Booger McLain smiled. He hadn’t cried since his wife died. But he was crying now. His life felt like it had meaning now. He decided right then that he was going to begin living again. He was going to give himself a second chance at happiness.
Booger turned and walked away. He had done what he set out to do. He had done what he had promised Ron Wilkinson. There was no more to be said. No need to stay.
As Booger stepped into his car, Ron Wilkinson grabbed his arm. “Thank you for bringing our daughter back to us, Mr. McLain,” he said, holding out a check for $10,000.

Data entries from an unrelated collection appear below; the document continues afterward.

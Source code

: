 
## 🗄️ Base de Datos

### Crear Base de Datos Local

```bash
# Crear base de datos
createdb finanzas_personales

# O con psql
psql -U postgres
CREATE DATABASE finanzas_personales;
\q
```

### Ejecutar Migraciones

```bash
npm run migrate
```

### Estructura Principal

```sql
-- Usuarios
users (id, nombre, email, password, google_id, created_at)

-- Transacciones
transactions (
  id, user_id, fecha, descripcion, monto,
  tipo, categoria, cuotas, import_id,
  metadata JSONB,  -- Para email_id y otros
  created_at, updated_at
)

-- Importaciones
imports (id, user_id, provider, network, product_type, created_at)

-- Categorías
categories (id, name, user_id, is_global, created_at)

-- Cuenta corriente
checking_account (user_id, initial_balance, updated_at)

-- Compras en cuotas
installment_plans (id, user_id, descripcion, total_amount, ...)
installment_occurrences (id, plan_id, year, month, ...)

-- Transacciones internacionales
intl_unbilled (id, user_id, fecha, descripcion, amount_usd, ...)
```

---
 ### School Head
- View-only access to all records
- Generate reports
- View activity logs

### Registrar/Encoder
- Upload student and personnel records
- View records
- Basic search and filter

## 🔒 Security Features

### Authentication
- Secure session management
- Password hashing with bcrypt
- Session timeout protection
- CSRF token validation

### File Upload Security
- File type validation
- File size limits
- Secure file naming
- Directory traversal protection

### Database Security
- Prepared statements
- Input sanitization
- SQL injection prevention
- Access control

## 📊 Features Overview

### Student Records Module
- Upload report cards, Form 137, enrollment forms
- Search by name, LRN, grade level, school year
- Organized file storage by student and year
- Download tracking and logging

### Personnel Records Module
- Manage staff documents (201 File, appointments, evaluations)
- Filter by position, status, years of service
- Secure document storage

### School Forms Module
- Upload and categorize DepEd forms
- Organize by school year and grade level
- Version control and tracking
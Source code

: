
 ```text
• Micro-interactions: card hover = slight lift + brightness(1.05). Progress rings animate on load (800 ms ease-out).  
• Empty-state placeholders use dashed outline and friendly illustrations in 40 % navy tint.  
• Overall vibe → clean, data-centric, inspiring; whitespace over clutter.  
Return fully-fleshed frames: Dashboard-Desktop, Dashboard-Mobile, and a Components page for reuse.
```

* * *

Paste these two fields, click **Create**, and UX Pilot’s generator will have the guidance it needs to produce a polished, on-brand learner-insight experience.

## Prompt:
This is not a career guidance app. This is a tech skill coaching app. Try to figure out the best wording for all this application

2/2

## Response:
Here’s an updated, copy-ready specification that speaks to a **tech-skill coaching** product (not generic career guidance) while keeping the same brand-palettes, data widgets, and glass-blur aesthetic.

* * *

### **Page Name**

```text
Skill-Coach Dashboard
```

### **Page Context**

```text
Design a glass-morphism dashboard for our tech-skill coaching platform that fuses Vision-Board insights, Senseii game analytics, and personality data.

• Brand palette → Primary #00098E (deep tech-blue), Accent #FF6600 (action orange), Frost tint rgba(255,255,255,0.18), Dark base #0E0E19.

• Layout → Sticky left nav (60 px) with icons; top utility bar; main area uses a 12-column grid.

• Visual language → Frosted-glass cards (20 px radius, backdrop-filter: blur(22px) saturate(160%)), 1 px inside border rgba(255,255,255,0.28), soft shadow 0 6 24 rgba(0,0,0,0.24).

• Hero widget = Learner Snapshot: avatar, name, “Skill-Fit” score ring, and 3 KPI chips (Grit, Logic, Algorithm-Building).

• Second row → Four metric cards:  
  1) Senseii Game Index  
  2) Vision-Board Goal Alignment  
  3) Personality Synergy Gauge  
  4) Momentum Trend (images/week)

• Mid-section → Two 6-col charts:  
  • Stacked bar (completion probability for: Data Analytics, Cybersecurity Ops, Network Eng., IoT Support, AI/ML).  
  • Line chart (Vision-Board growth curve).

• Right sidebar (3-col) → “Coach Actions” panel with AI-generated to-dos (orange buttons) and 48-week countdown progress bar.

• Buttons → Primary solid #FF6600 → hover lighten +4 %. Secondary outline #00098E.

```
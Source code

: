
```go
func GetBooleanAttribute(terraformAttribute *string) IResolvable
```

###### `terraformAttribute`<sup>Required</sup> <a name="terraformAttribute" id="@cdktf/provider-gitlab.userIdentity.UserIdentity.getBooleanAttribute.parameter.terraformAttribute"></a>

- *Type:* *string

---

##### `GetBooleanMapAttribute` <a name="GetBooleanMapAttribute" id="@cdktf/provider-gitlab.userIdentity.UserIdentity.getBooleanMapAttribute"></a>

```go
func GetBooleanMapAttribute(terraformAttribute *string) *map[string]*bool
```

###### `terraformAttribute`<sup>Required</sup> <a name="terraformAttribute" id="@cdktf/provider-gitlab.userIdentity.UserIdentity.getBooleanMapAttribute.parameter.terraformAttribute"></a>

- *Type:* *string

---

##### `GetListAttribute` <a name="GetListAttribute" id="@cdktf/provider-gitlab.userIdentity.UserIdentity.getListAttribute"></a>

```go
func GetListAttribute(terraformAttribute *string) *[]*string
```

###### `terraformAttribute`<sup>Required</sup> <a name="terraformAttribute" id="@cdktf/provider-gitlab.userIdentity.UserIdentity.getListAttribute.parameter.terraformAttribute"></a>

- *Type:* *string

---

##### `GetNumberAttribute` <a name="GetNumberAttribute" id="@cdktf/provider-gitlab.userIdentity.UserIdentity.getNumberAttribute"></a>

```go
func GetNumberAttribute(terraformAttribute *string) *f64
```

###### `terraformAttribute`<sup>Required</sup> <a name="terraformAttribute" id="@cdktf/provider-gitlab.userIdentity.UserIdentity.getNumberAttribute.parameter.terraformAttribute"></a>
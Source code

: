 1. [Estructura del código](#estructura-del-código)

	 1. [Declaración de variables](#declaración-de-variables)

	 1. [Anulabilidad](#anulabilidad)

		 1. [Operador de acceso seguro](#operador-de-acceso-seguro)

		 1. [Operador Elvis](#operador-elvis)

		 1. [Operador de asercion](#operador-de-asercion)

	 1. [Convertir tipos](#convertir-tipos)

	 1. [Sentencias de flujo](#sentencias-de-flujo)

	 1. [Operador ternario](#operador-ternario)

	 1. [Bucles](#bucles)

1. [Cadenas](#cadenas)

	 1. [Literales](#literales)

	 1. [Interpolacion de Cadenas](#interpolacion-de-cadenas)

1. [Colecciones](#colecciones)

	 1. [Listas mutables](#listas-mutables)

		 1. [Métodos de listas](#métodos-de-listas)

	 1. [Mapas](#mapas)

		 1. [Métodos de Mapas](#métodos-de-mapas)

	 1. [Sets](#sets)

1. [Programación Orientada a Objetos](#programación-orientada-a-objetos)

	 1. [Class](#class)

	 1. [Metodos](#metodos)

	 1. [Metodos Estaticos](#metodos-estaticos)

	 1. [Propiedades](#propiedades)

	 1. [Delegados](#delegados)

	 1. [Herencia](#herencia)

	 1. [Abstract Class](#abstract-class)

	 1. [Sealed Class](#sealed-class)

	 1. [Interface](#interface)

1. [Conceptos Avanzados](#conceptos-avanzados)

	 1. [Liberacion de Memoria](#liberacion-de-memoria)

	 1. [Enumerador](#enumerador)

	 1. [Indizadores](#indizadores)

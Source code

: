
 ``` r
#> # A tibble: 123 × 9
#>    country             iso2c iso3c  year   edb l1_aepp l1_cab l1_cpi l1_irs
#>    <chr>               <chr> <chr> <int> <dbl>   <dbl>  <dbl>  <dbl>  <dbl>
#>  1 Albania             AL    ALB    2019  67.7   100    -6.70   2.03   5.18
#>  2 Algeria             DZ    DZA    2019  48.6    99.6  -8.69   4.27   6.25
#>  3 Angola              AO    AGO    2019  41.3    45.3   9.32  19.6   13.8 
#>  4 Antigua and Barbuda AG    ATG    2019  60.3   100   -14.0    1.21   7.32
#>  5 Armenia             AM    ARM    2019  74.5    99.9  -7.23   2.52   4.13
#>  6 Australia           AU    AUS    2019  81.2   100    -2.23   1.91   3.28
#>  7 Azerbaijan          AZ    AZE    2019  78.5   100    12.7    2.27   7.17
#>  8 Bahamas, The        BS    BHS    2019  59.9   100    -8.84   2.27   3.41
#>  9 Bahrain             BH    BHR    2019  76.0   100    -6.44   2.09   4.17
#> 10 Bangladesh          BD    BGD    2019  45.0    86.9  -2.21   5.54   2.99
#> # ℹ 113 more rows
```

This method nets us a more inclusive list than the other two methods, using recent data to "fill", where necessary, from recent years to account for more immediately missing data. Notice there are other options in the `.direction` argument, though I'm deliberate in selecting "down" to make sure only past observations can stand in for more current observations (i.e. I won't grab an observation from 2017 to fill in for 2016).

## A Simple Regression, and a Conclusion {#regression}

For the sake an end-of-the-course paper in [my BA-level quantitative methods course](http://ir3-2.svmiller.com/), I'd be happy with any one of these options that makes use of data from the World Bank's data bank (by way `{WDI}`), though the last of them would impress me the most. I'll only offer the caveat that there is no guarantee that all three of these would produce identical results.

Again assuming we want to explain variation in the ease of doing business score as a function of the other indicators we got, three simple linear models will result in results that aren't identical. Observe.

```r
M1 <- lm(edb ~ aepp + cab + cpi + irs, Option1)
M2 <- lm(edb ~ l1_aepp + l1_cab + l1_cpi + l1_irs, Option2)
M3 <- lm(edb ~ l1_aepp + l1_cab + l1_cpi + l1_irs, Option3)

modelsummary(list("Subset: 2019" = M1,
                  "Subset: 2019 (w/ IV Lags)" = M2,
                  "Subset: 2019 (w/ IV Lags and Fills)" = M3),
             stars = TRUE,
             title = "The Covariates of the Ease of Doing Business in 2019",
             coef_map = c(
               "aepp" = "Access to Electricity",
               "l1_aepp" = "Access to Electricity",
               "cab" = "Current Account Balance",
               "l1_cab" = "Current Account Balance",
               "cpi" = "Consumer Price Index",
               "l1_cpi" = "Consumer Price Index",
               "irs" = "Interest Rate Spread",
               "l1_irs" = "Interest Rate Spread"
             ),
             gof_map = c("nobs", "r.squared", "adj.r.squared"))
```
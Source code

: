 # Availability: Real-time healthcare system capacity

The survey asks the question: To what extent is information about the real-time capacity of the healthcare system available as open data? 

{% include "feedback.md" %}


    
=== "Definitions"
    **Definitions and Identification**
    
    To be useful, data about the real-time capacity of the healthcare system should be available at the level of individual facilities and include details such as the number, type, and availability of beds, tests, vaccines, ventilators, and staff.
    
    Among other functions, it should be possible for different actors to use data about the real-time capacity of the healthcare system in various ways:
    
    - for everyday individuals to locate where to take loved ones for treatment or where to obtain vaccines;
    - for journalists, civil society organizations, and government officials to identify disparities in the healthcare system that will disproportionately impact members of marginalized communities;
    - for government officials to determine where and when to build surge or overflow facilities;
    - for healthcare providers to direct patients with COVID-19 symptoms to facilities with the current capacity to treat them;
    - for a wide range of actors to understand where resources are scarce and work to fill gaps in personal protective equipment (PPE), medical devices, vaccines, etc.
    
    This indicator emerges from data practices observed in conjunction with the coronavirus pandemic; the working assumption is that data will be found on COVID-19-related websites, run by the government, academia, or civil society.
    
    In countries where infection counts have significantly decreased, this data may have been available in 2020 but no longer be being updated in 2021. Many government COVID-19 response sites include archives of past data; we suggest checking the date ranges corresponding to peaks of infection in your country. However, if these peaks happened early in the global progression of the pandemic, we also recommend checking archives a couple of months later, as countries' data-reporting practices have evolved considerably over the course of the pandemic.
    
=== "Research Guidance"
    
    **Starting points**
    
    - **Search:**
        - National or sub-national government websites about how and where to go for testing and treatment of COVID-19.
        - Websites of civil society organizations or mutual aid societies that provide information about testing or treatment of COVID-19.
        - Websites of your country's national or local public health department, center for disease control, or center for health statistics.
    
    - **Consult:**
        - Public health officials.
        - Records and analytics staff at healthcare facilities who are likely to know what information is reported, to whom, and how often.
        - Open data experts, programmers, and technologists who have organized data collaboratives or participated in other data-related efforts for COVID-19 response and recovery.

Booger took the check, looked at it and tore it up. “In a weird way, you and your daughter have given my life back to me,” Booger said. “Let’s call it even.”
***
Booger McLain’s life changed the day he brought Abby home. He went back to Cape Girardeau. He went back to the diner, to the same booth at the end.
Linda saw him walk in. She smiled.
A few seconds after he sat down, she brought him a pot of coffee and poured him a cup, not completely full, giving him enough room to add a little Old Crow.
“Fill it all the way, Linda,” he said with a small smile. “I’ve given up the whiskey.”
“Good to see you again, Booger. I didn’t think I’d ever see your face again.”
“Well, now, Linda. You know I can’t go too long without seeing you. Fact is, I was hoping we could see more of each other.”
Linda smiled and gave Booger a gentle kiss on the cheek. She had been hoping for this day.
“Why, Mr. McLain, are you trying to ask me for a date?”